Leur défaut central est que la majorité de ces argumentaires tendent, même s’ils s’en défendent, à généraliser. Ils font comme si l’évaluation constituait un objet unifié, dont on peut parler au singulier et de manière globale. Pourtant, il est aisé de constater qu’elle constitue une activité généralisée, concernant à la fois des situations individuelles et des formes de l’action collective, et qu’elle peut porter tant sur les besoins et la mise en œuvre que sur l’impact des actions menées. A ce titre, elle résiste à toute analyse unifiante. Qu’y a-t-il vraiment de commun entre l’évaluation d’un élève, du travail réalisé par un doctorant, d’un salarié, de la situation de danger vécue par un enfant, de l’adaptation des aides apportées à un enfant handicapé ? De la qualité des prisons, du respect des droits humains dans un pays, de l’action d’une maison de retraite, d’un séjour de vacances, d’un dispositif d’insertion ou encore de la politique du handicap ?

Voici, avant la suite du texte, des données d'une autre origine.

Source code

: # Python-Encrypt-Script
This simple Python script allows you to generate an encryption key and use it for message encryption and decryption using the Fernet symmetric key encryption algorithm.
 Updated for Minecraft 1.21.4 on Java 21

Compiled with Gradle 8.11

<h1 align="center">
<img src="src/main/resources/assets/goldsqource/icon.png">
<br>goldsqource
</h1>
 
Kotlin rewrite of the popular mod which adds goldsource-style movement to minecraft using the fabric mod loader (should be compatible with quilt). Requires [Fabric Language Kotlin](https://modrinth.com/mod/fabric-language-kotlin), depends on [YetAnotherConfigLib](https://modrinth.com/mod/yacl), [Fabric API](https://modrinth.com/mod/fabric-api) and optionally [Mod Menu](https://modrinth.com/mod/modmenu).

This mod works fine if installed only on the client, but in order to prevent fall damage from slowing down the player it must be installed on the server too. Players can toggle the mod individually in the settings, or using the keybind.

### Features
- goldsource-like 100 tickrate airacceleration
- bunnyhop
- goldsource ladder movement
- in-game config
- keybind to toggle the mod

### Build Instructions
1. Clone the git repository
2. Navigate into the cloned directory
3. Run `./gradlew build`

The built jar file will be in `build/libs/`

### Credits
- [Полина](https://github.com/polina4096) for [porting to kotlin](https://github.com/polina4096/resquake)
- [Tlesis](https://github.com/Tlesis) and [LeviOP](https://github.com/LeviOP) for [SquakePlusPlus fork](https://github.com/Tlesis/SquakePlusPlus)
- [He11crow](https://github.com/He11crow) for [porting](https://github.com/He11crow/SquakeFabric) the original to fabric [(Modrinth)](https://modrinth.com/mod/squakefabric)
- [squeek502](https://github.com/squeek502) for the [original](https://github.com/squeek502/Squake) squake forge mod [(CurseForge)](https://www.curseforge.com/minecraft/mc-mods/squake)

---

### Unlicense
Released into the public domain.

Penser et parler de l’évaluation globalement et au singulier affaiblit ainsi considérablement le propos dans ce qu’il a pourtant d’intéressant. On peut en effet adhérer aux critiques que portent ces auteurs quand ils dénoncent l’évaluation bibliométrique des chercheurs, les évaluations qui masquent des décisions déjà prises, celles qui peuvent créer de la compétition entre individus (évaluation individuelle des salariés), des formes de prédictions auto-réalisatrices (évaluation des élèves) et différents autres abus ou mésusages… On pourrait ajouter à cette liste les évaluations qui ne sont que des contrôles de conformité, les évaluations de surface qui masquent les sujets importants, etc.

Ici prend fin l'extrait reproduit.